** Task objective **
Lines containing the word "children" in the data below: say how many, with no other text.

** Supplied material **

--------

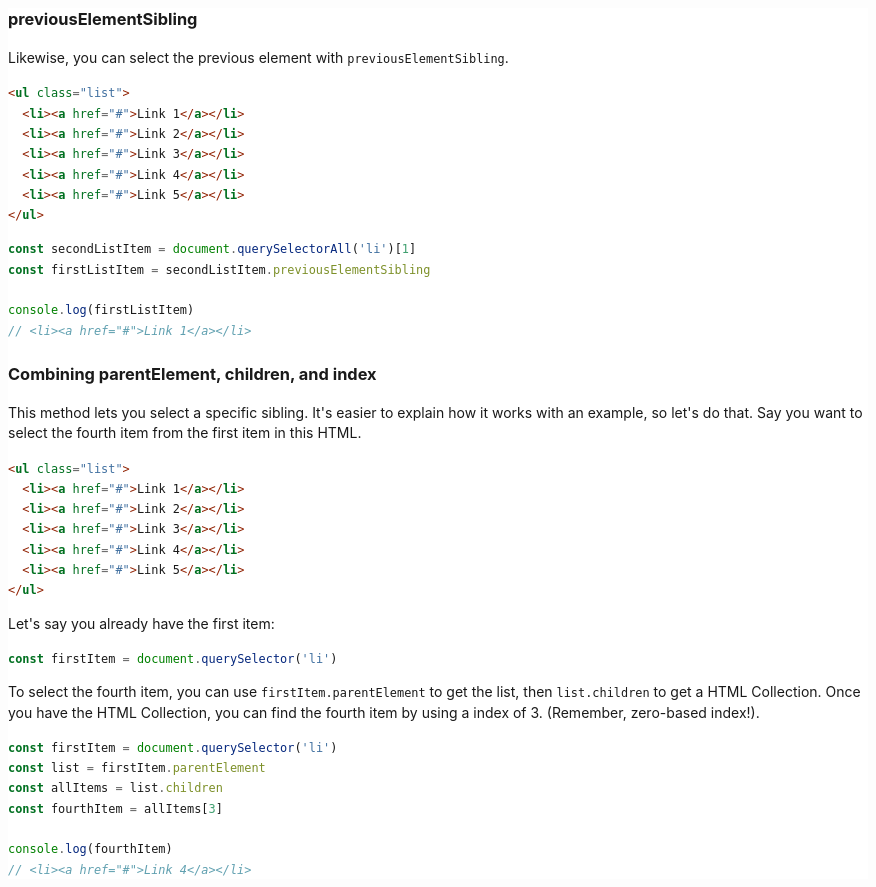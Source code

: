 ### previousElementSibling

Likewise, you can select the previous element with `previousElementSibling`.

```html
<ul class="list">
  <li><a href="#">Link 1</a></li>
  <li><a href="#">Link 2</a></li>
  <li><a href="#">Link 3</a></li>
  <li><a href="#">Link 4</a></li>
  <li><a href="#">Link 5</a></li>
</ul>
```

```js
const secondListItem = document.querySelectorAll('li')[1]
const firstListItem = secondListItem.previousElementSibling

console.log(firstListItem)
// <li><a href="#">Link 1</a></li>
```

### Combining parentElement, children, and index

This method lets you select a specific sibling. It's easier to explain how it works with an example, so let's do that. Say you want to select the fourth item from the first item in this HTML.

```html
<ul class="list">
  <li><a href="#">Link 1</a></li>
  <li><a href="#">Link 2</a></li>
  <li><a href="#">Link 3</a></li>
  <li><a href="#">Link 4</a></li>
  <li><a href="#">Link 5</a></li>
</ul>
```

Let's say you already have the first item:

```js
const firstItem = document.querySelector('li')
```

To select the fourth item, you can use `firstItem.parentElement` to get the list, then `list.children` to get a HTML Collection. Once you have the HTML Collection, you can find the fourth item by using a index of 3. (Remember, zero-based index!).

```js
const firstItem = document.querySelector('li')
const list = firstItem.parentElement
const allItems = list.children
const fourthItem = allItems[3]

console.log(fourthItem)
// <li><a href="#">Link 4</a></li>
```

--------

** Solution for this task **
3